(Data shown Opens)

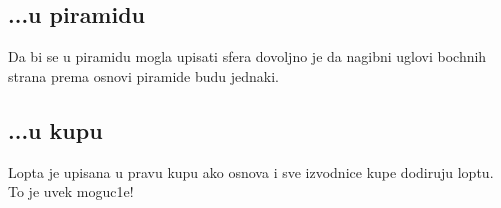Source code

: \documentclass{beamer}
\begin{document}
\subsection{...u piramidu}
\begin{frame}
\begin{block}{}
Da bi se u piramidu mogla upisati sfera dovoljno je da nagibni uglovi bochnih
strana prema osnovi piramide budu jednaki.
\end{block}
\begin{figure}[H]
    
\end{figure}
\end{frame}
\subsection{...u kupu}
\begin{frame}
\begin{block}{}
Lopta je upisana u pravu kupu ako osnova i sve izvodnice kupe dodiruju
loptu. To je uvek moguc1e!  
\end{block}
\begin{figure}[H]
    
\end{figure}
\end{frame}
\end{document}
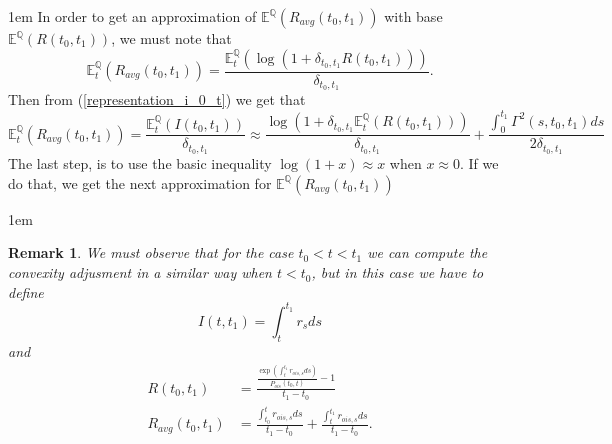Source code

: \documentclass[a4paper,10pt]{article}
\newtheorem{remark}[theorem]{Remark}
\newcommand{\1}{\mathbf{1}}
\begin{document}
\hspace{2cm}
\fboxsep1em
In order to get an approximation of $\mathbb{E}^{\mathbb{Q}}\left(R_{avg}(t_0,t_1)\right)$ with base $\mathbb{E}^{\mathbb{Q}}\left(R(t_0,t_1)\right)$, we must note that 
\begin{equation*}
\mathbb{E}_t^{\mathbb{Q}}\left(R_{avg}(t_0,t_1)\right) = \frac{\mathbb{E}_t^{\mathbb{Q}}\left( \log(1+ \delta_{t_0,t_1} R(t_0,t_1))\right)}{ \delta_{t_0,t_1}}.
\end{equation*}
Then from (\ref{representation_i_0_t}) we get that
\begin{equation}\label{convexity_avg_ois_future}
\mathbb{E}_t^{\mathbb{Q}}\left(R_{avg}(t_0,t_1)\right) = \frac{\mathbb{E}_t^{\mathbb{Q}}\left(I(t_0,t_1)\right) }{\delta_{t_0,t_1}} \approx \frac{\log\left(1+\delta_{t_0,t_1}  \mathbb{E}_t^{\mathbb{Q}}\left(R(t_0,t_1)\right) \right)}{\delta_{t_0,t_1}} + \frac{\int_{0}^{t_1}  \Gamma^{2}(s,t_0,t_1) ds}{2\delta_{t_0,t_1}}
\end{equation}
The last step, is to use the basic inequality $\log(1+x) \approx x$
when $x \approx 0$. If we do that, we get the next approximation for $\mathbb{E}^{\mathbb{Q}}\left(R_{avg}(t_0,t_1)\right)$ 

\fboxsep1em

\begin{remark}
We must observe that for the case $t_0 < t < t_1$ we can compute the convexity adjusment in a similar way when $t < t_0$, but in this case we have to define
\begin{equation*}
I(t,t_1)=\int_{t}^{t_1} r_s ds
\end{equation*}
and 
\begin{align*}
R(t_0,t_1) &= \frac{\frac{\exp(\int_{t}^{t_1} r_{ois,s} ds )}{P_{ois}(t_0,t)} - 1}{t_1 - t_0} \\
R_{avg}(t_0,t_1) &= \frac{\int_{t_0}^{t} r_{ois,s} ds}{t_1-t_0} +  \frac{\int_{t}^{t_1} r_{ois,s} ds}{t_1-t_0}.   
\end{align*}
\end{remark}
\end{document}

(Data shown Closes)

__Description of the task__. Copy each line in the entries above where the word "approximation" shows up.

__Task result__.
In order to get an approximation of $\mathbb{E}^{\mathbb{Q}}\left(R_{avg}(t_0,t_1)\right)$ with base $\mathbb{E}^{\mathbb{Q}}\left(R(t_0,t_1)\right)$, we must note that 
when $x \approx 0$. If we do that, we get the next approximation for $\mathbb{E}^{\mathbb{Q}}\left(R_{avg}(t_0,t_1)\right)$ 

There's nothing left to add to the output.